I was reading a recent copy of the AARP Magazine (showing my advanced age) and read a column supposedly giving advice on money matters. The question came from Utah and asked about a problem with renting furniture. That wasn't what caught my attention. The person with the problem mentioned that they had rented furniture in Texas, a bedroom set, and "we had paid $4,976 and had only five payments of $254 to go until it was paid off." Maybe I don't have a real good grip on reality, but simple arithmetic, using a calculator, shows this person paid $6,246 for bedroom furniture. What is interesting is that the furniture was rented, so they were paying interest on the furniture. Now if this amount doesn't faze you, then you probably don't worry about a budget.
One thing I have learned in my life is that used furniture has almost no resale value. I am not talking antiques or collectibles, just ordinary house furnishings. A quick check online shows 6 piece bedroom sets from Costco Furniture for about $5,500 without a mattress or box springs. Apparently, some people place a great deal of importance on furniture. However, $6,000 is close to what I have spent on furniture in my entire life. A further check online showed Queen Bedroom sets starting at under $500 from other vendors.

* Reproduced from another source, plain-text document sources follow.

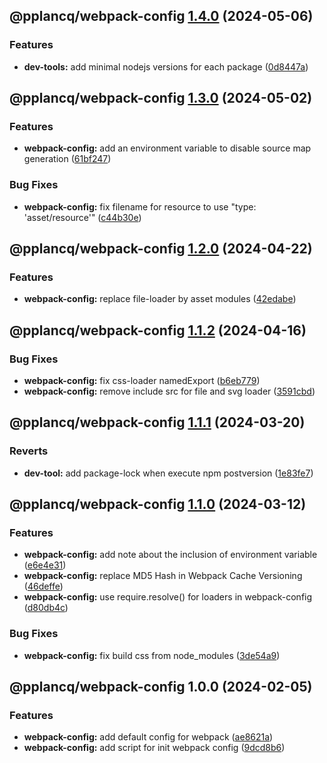 ## @pplancq/webpack-config [1.4.0](https://github.com/pplancq/dev-tools/compare/@pplancq/webpack-config@1.3.0...@pplancq/webpack-config@1.4.0) (2024-05-06)


### Features

* **dev-tools:** add minimal nodejs versions for each package ([0d8447a](https://github.com/pplancq/dev-tools/commit/0d8447a6f4e26ff9cb28baac8434020156d5dac0))

## @pplancq/webpack-config [1.3.0](https://github.com/pplancq/dev-tools/compare/@pplancq/webpack-config@1.2.0...@pplancq/webpack-config@1.3.0) (2024-05-02)


### Features

* **webpack-config:** add an environment variable to disable source map generation ([61bf247](https://github.com/pplancq/dev-tools/commit/61bf2476cb59a81d23ac8ade2d370adff58a1730))


### Bug Fixes

* **webpack-config:** fix filename for resource to use "type: 'asset/resource'" ([c44b30e](https://github.com/pplancq/dev-tools/commit/c44b30ec72c841ebd043365c1d278919d411d7e8))

## @pplancq/webpack-config [1.2.0](https://github.com/pplancq/dev-tools/compare/@pplancq/webpack-config@1.1.2...@pplancq/webpack-config@1.2.0) (2024-04-22)


### Features

* **webpack-config:** replace file-loader by asset modules ([42edabe](https://github.com/pplancq/dev-tools/commit/42edabeb59494bfdca13ac901062f3f844790347))

## @pplancq/webpack-config [1.1.2](https://github.com/pplancq/dev-tools/compare/@pplancq/webpack-config@1.1.1...@pplancq/webpack-config@1.1.2) (2024-04-16)


### Bug Fixes

* **webpack-config:** fix css-loader namedExport ([b6eb779](https://github.com/pplancq/dev-tools/commit/b6eb77987d85b04c0649f5ace7e086df7fb4c1b7))
* **webpack-config:** remove include src for file and svg loader ([3591cbd](https://github.com/pplancq/dev-tools/commit/3591cbdfac999315d16196c5478765b8a938ebcd))

## @pplancq/webpack-config [1.1.1](https://github.com/pplancq/dev-tools/compare/@pplancq/webpack-config@1.1.0...@pplancq/webpack-config@1.1.1) (2024-03-20)


### Reverts

* **dev-tool:** add package-lock when execute npm postversion ([1e83fe7](https://github.com/pplancq/dev-tools/commit/1e83fe7ee8d2529ce3b85e1abb56968171ee01ff))

## @pplancq/webpack-config [1.1.0](https://github.com/pplancq/dev-tools/compare/@pplancq/webpack-config@1.0.0...@pplancq/webpack-config@1.1.0) (2024-03-12)


### Features

* **webpack-config:** add note about the inclusion of environment variable ([e6e4e31](https://github.com/pplancq/dev-tools/commit/e6e4e310aa1a631a4e6013939c52a025f548b31d))
* **webpack-config:** replace MD5 Hash in Webpack Cache Versioning ([46deffe](https://github.com/pplancq/dev-tools/commit/46deffef3e0276a6db3b8650db1a3a35cb34fe32))
* **webpack-config:** use require.resolve() for loaders in webpack-config ([d80db4c](https://github.com/pplancq/dev-tools/commit/d80db4c42eee254dca334eeffc49d46d262e10cb))


### Bug Fixes

* **webpack-config:** fix build css from node_modules ([3de54a9](https://github.com/pplancq/dev-tools/commit/3de54a97b61b3303eb9c3865028c6c3dfd3b5116))

## @pplancq/webpack-config 1.0.0 (2024-02-05)


### Features

* **webpack-config:** add default config for webpack ([ae8621a](https://github.com/pplancq/dev-tools/commit/ae8621ae1ce8d7414e664e6932f70fa7a7eee0a1))
* **webpack-config:** add script for init webpack config ([9dcd8b6](https://github.com/pplancq/dev-tools/commit/9dcd8b6fc02d4921944acf8d8467f4a2addc1398))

I would guess that many people, however, are caught having purchased or rented expensive furniture and are now feeling the pinch. My point is that furniture is not a necessity. We can get along quite nicely with a very minimal amount, perhaps a chair or two, enough for each one in the family, and a table. Beds are nice, but not absolutely necessary. If you are thinking about your financial priorities, particularly in these chaotic financial times, perhaps you need to reassess your attitude about what is a luxury and what is a necessity. Maybe $6,000 is a lot of money to you, I know it is to me, especially for furniture. For me, being prepared for hard times probably doesn't mean going out an spending money on furniture.